The UKBA's revised guidance for Tier 4 sponsors, which requires them to acquire "Highly Trusted Sponsor" ("HTS") status from April 2012, was considered by the High Court in April of this year in the case of R (on the application of London College of Management Ltd) v Secretary of State for the Home Department [2012] EWHC 1029 (Admin). London College of Management is a private college which had been granted previously a Tier 4 sponsor licence which allowed it to offer courses to students from outside the European Economic Area. The College was refused HTS status by the UKBA on 2 bases:

  • The UKBA’s criteria for HTS status required the refusal rate for entry clearance for students issued with a Confirmation of Acceptance for Studies ("CAS")  from the sponsor to be under 20% in the 12 months before the HTS application.  The College failed on this ground as the number of refusals exceeded 20%.  The College argued that this was an unfair basis for refusal, as the reasons students issued with CAS were refused clearance or leave to remain were not necessarily the fault of the College.     

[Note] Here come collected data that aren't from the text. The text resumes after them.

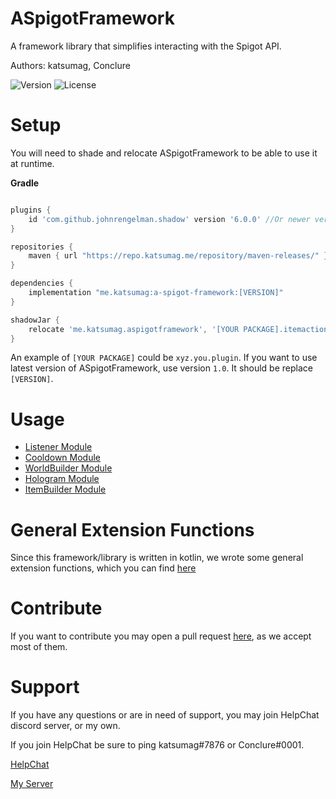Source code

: # ASpigotFramework

A framework library that simplifies interacting with the Spigot API.

Authors: katsumag, Conclure

![Version](https://img.shields.io/nexus/r/me.katsumag/a-spigot-framework?nexusVersion=3&server=https%3A%2F%2Frepo.katsumag.me%2F&style=plastic) ![License](https://img.shields.io/github/license/katsumag/ASpigotFramework?style=plastic)

# Setup

You will need to shade and relocate ASpigotFramework to be able to use it at runtime.

**Gradle**
```gradle

plugins {
    id 'com.github.johnrengelman.shadow' version '6.0.0' //Or newer version
}

repositories {
    maven { url "https://repo.katsumag.me/repository/maven-releases/" }
}

dependencies {
    implementation "me.katsumag:a-spigot-framework:[VERSION]"
}

shadowJar {
    relocate 'me.katsumag.aspigotframework', '[YOUR PACKAGE].itemactionslib'
}
```

An example of `[YOUR PACKAGE]` could be `xyz.you.plugin`. If you want to use latest version
of ASpigotFramework, use version `1.0`. It should be replace `[VERSION]`.

# Usage

 * [Listener Module](./src/main/resources/Listeners%20Usage.md)
 * [Cooldown Module](./src/main/resources/Cooldown%20Usage.md)
 * [WorldBuilder Module](./src/main/resources/WorldBuilder%20Usage.md)
 * [Hologram Module](./src/main/resources/Hologram%20Usage.md)
 * [ItemBuilder Module](./src/main/resources/ItemBuilder%20Usage.md)
       
# General Extension Functions

Since this framework/library is written in kotlin, we wrote some general extension functions, which you can find [here](src/main/kotlin/me/katsumag/aspigotframework/extensions)

# Contribute

If you want to contribute you may open a pull request 
[here](https://github.com/katsumag/ASpigotFramework/compare),
as we accept most of them.

# Support

If you have any questions or are in need of support, you may join HelpChat discord server, or my own. 

If you join HelpChat be sure to ping katsumag#7876 or Conclure#0001.

[HelpChat](https://helpch.at/discord)

[My Server](https://discord.gg/BmjaCn3)

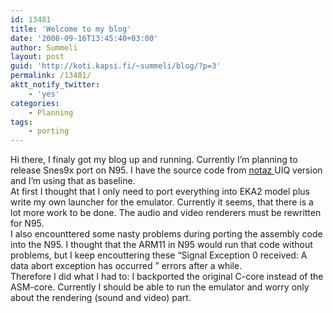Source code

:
 ```yaml
---
id: 13481
title: 'Welcome to my blog'
date: '2008-09-16T13:45:40+03:00'
author: Summeli
layout: post
guid: 'http://koti.kapsi.fi/~summeli/blog/?p=3'
permalink: /13481/
aktt_notify_twitter:
    - 'yes'
categories:
    - Planning
tags:
    - porting
---
```


Hi there, I finaly got my blog up and running. Currently I’m planning to release Snes9x port on N95. I have the source code from [ notaz ](http://http://notaz.gp2x.de) UIQ version and I’m using that as baseline.  
At first I thought that I only need to port everything into EKA2 model plus write my own launcher for the emulator. Currently it seems, that there is a lot more work to be done. The audio and video renderers must be rewritten for N95.  
I also encounttered some nasty problems during porting the assembly code into the N95. I thought that the ARM11 in N95 would run that code without problems, but I keep encouttering these “Signal Exception 0 received: A data abort exception has occurred ” errors after a while.  
Therefore I did what I had to: I backported the original C-core instead of the ASM-core. Currently I should be able to run the emulator and worry only about the rendering (sound and video) part.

The court dismissed this argument, stating that the rationale for the requirement was to judge the extent to which investigations carried out by the sponsor ensured that students genuinely intended to complete their studies in order to lower refusal rates.  The court indicated that 20% was a generous threshold and felt that it is more workable to have a percentage threshold; otherwise it would be necessary to debate in each case the reason for refusal and if the refusal should count against the sponsor or not.  In any case, the court decided that even if the reasons for the College’s refusals were taken into account, as they argued they should be, the number of refusals the College should have anticipated exceeded 20%.  

  • The College was also refused HTS status on the basis that the UKBA considered it had failed to comply with certain Tier 4 reporting duties, which required it to report all students that failed to enrol at the College within the enrolment period.  The College argued that this was also an unfair basis for refusal as it was unnecessary to report that a student had failed to enrol at the College if they had been refused clearance and had not entered the UK as no enforcement action was therefore necessary. 

The court held that all failures to enrol should be reported in order to make the obligation clear and unambiguous.  A qualification on this requirement would be unworkable as a sponsor would not necessarily know whether clearance had been granted or why a student failed to enrol.